But, the number of search hits for "られてられて" (94,100,000) verges on the frightening - almost makes me suspect that the Japanese language has changed its syntax behind my back.. All the more so when you see that these usage contexts include pretty formal ones which must have gone through some kind of proofreading [1].

My best guess is that since typing in ra-re-te or te-ra-re requires highly sophisticated movement of the left hand fingers, if you're on a roman-ji keyboard, all of these 94,100,000 instances of られてられて are results of jumbled up fingers or minds. Or mischiefs of overtrained IMEs.

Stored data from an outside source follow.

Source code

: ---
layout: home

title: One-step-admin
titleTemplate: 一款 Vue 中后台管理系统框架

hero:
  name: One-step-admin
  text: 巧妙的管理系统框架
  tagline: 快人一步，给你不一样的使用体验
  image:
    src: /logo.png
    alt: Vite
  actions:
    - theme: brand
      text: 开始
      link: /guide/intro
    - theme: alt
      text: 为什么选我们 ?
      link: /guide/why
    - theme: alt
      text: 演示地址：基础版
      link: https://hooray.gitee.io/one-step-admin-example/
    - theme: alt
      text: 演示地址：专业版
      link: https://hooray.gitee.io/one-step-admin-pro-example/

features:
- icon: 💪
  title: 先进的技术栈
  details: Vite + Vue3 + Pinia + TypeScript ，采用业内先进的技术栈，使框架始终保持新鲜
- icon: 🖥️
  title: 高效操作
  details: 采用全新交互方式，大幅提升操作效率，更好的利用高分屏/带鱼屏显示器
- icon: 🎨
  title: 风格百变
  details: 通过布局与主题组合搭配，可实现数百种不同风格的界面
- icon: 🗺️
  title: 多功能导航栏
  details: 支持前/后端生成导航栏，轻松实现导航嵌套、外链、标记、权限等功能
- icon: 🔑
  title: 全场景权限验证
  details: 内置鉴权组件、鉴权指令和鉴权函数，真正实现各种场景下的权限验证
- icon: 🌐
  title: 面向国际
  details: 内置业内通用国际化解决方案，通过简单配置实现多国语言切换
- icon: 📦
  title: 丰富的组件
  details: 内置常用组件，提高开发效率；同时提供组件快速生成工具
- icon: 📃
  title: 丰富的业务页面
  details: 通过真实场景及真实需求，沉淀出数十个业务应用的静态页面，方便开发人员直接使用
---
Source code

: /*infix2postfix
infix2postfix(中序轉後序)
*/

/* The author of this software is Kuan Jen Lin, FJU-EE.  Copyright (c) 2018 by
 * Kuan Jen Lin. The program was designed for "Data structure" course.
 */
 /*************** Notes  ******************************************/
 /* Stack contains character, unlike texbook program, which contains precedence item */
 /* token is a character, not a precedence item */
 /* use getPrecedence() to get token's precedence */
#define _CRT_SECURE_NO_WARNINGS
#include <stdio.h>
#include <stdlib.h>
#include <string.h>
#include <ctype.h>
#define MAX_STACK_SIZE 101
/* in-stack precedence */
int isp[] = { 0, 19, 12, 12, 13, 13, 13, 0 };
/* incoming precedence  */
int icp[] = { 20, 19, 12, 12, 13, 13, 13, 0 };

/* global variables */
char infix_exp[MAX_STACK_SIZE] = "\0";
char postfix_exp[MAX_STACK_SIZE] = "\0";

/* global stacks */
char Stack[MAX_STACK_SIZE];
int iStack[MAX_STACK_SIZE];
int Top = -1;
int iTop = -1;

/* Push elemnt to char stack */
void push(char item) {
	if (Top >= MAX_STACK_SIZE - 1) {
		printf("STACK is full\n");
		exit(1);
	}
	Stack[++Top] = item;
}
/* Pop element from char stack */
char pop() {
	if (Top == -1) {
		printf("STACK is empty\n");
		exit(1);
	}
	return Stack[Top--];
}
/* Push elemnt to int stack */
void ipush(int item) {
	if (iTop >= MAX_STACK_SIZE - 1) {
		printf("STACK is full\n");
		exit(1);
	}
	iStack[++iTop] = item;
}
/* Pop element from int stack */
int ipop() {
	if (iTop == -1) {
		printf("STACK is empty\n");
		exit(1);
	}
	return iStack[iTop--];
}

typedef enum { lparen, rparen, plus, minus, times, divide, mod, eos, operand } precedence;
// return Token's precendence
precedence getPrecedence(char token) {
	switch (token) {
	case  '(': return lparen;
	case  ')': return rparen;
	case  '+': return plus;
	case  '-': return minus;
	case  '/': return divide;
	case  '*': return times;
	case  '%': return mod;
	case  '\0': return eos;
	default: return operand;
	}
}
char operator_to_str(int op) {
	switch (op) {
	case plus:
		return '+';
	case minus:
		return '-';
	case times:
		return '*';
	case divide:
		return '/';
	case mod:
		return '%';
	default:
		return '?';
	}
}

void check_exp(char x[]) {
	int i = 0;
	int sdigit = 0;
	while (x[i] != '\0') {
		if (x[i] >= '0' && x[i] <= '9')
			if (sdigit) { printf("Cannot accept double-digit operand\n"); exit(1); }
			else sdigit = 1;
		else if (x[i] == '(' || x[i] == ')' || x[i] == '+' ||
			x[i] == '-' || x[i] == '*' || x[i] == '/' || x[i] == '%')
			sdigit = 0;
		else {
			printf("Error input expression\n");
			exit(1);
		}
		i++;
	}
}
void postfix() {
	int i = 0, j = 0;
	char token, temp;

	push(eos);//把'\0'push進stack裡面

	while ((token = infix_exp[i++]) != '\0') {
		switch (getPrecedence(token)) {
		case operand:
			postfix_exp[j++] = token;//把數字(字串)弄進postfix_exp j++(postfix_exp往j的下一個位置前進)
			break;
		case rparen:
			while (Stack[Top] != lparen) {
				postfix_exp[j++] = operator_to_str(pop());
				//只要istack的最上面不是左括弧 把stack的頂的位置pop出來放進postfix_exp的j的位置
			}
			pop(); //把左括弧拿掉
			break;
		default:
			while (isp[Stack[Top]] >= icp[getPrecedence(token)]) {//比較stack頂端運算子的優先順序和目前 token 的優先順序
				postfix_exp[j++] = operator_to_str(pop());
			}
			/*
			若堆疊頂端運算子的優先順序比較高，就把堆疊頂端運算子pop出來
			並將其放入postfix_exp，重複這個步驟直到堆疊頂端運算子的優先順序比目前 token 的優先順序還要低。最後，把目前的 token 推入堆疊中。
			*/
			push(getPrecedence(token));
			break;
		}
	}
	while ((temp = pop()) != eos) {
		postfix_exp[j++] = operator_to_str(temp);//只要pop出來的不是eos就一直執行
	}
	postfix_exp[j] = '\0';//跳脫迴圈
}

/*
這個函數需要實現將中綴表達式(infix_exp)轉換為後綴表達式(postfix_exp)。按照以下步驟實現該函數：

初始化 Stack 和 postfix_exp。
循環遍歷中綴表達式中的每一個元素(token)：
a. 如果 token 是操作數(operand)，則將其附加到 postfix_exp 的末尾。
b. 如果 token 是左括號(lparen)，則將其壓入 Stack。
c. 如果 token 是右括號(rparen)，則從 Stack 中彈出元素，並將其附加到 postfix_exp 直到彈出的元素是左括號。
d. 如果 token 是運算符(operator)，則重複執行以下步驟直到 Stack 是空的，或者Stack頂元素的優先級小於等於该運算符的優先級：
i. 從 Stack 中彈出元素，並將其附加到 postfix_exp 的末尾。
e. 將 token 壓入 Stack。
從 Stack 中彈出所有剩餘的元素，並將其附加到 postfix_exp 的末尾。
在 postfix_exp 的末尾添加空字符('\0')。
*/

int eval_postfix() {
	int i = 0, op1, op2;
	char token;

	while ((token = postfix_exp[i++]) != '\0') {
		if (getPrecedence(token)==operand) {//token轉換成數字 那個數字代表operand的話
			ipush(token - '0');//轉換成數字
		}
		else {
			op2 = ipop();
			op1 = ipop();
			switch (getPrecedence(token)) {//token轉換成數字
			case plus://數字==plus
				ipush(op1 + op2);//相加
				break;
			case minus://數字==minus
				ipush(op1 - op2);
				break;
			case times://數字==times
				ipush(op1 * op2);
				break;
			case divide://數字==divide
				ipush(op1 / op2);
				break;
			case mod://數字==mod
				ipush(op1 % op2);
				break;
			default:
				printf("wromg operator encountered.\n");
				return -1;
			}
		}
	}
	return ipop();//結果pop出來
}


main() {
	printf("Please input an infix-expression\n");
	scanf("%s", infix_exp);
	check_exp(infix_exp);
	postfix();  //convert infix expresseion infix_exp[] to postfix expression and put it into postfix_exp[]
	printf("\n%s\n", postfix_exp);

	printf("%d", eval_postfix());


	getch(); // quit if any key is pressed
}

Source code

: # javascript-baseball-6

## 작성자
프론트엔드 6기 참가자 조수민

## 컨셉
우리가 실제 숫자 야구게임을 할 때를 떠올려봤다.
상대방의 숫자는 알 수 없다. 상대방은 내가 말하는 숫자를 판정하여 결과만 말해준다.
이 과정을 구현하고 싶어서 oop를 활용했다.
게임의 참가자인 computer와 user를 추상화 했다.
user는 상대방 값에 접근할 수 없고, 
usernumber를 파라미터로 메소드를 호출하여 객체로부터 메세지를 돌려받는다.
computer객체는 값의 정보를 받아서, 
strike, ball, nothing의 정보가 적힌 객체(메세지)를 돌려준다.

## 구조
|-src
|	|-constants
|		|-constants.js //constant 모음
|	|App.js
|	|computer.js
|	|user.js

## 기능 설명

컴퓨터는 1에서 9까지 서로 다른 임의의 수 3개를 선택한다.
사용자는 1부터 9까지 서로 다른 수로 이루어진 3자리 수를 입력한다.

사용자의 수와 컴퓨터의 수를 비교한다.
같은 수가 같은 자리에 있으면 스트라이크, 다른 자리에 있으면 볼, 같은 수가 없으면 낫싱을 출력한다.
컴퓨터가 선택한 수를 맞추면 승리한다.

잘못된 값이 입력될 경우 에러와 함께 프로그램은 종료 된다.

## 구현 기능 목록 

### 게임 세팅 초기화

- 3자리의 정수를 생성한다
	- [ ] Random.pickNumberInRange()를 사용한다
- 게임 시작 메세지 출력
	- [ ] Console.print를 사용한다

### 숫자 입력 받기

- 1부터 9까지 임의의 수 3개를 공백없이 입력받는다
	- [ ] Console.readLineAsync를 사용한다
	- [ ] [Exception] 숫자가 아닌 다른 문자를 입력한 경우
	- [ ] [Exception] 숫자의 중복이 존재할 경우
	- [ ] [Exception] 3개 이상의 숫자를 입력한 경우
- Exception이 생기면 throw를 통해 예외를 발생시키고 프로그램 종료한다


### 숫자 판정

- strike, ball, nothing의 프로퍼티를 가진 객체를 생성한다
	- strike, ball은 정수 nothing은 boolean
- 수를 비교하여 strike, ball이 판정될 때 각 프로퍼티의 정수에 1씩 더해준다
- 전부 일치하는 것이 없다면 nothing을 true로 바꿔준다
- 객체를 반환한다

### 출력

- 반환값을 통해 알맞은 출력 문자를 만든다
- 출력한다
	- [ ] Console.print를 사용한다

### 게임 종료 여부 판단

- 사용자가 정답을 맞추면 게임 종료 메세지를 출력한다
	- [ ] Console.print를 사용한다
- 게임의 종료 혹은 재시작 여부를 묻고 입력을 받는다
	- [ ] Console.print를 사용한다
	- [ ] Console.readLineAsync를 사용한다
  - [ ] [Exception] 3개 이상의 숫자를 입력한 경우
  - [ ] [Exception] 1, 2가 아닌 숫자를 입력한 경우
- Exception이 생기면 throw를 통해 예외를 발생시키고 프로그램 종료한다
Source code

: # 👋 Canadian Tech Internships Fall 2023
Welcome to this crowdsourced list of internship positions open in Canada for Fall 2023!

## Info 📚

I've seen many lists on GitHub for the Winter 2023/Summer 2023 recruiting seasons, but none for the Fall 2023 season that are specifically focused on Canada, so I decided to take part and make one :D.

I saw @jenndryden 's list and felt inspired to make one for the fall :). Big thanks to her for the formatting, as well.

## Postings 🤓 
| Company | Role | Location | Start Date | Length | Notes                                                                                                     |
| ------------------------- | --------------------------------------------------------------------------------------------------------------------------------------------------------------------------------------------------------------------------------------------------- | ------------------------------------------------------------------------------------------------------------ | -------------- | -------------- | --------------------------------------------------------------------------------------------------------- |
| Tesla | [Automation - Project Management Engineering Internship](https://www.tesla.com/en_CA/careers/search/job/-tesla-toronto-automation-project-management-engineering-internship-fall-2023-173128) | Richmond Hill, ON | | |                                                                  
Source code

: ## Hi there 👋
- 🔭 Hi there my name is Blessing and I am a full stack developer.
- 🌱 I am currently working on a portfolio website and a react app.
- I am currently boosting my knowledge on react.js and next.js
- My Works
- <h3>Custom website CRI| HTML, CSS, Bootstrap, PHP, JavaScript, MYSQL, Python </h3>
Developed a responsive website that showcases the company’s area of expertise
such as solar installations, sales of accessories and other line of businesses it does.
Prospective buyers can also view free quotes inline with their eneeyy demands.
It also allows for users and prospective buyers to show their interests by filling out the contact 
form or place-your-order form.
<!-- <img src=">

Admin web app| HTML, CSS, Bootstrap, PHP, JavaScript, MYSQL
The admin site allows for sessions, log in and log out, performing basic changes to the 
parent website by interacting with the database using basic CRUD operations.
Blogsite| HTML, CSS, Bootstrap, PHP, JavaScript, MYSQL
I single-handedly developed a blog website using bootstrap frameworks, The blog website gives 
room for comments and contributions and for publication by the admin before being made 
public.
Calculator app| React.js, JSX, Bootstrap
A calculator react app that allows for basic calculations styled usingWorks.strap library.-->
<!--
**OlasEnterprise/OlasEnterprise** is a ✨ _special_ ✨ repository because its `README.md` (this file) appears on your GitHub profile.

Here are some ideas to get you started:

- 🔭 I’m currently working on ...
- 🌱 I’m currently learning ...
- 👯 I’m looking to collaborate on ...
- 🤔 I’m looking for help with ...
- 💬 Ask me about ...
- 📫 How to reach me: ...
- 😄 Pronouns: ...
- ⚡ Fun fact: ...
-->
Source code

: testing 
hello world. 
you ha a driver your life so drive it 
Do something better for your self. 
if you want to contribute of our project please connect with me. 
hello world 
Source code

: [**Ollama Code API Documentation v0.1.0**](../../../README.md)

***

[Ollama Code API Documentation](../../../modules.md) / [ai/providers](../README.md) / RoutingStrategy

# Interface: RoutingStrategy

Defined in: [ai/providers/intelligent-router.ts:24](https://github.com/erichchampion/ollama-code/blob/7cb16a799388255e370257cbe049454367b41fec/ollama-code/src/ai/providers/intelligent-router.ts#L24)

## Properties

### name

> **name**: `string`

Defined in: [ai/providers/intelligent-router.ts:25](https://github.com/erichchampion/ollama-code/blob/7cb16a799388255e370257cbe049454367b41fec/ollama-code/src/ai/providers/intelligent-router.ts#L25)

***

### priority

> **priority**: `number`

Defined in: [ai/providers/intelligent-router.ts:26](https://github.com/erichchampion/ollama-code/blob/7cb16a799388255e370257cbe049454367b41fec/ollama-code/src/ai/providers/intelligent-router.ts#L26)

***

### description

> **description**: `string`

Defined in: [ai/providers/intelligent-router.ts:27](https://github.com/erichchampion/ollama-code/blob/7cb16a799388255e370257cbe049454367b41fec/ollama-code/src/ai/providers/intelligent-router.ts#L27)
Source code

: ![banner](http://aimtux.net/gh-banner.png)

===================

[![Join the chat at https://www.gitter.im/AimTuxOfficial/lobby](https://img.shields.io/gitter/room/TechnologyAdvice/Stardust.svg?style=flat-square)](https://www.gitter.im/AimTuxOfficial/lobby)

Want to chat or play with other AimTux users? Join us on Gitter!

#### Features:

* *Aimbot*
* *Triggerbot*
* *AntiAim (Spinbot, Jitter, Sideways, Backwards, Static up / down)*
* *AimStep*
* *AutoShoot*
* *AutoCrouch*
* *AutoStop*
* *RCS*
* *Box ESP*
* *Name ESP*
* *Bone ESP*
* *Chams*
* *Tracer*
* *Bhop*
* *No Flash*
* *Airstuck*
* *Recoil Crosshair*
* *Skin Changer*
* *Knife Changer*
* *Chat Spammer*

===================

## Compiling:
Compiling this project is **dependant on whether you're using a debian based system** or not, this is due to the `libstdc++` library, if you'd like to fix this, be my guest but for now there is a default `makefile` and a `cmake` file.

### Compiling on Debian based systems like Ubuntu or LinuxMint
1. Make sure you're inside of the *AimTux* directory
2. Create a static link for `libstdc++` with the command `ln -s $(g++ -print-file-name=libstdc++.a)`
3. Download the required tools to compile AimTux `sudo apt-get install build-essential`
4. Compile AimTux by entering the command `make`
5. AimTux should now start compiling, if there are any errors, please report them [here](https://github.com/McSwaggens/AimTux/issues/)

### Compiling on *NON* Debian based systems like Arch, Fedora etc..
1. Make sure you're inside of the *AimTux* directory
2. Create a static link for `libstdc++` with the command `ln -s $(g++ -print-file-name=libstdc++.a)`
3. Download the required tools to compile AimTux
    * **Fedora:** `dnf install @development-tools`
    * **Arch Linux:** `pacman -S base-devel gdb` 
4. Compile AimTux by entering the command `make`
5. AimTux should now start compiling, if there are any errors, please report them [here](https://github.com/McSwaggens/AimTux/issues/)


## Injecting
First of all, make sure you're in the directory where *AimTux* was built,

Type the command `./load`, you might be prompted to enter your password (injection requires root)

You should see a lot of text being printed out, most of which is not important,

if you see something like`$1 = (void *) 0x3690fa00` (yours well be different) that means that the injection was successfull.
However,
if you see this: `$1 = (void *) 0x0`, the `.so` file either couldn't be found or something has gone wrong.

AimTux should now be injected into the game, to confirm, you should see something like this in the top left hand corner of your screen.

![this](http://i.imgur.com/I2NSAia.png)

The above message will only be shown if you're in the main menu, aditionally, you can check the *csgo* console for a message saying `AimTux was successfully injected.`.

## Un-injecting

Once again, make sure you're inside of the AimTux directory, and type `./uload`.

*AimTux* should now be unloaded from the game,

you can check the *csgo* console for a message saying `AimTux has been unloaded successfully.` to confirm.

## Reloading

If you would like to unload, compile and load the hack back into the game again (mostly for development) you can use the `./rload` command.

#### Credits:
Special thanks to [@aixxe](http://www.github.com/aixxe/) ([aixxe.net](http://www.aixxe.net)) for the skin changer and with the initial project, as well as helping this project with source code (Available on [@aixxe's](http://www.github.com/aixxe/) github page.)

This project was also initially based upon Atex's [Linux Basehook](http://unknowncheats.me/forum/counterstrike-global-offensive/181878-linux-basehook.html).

Interestingly, chakoshi fails to return any example of られてられて or てられてられ usage in literary text (from Aozora bunko, a project Gutenberg for Japanese literature) or conversational Japanese corpora (from Nagoya University).

[1] For example, "文科省は [...] 研修に十分な手段が講じられてられており、その質は高いと主張している" (教員の地位勧告の適用に関する ILO・ユネスコ共同専門家委員会, p.5)

Edit: I hope someone could point at a grammar rule that disallows such repeated succession of particles. I myself would be nonplussed if someone came along and, without explanation, told me that my idea was out right wrong. Unfortunately, I don't have enough explicit knowledge on Japanese grammar to provide that explanation.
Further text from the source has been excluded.